Segunda a mãe, o garoto ia bem, havia sobrevivido a outras doenças. A dengue, porém, Edmar não superou. À Enide, sobrou outro filho, de 13 anos, e a certeza de que nada mais há para fazer em São Paulo.

Joel Silva/Folhapress
Enide Silva, 31, segura fotografia do filho Edmar, 11,morto em decorrência da dengue
Enide Silva, 31, segura fotografia do filho Edmar, 11,morto em decorrência da dengue

*

Ele esperava pelo transplante já fazia quatro anos. Se estava perto de fazer? Tava não, moço, tava não...

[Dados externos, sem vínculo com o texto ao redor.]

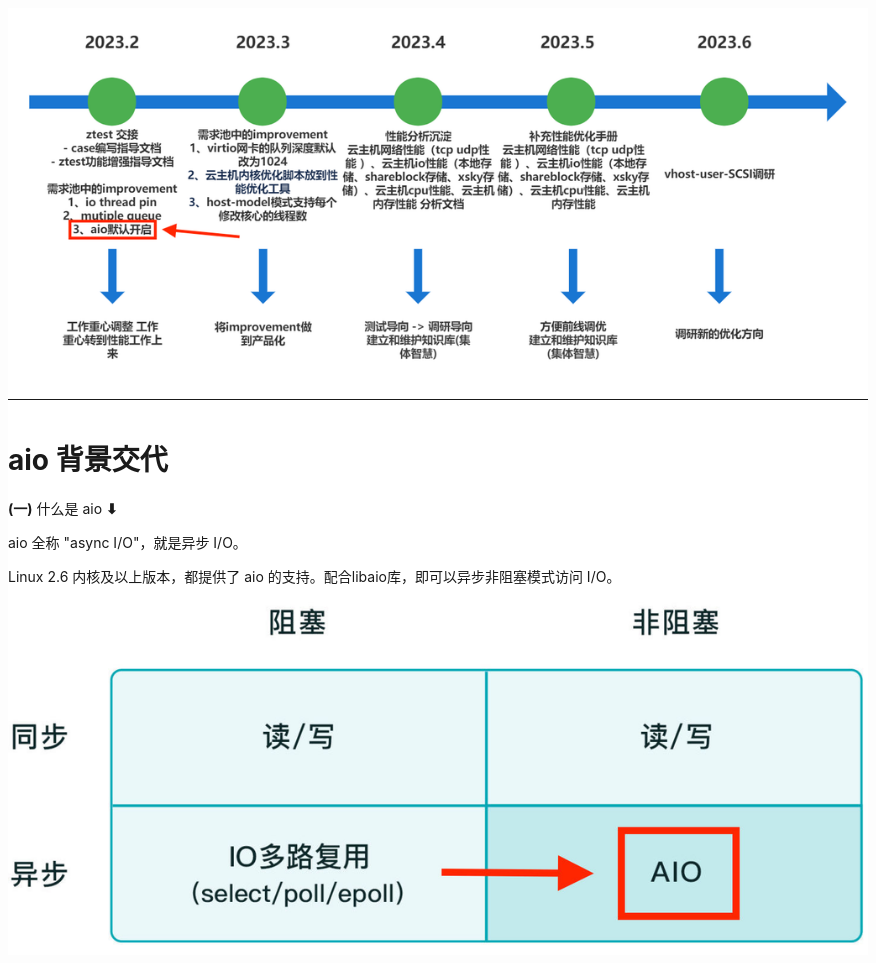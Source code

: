 ![img](./assets/182137073.png)



------

# aio 背景交代



**(一)** 什么是 aio **⬇**

aio 全称 "async I/O"，就是异步 I/O。

Linux 2.6 内核及以上版本，都提供了 aio 的支持。配合libaio库，即可以异步非阻塞模式访问 I/O。

![img](./assets/182137062.png)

Toda terça-feira, eu levava ele pro Hospital das Clínicas. Tinha vezes que eu ia duas, três vezes por semana com ele pra lá. Tudo o que ele sentia, ia pra lá. Eles me davam passe. Não pagava o ônibus. Ele estava na quarta série. Ia bem na escola, tadinho...

Antes, a gente trabalhava na roça, era lavrador. Lá em Minas. A gente veio pra São Paulo por causa dele e do pai. Por causa da saúde deles.

O pai dele já estava ruim, com o pulmão muito fraco. Aí passou a sofrer de epilepsia. Eu que trabalhava. As pessoas me chamavam e eu ia, fazia faxina. O HC me dava cesta básica. Assim ia passando. Lourival Pereira da Silva era o nome do pai dele. Morreu tá fazendo um ano e nove meses agora.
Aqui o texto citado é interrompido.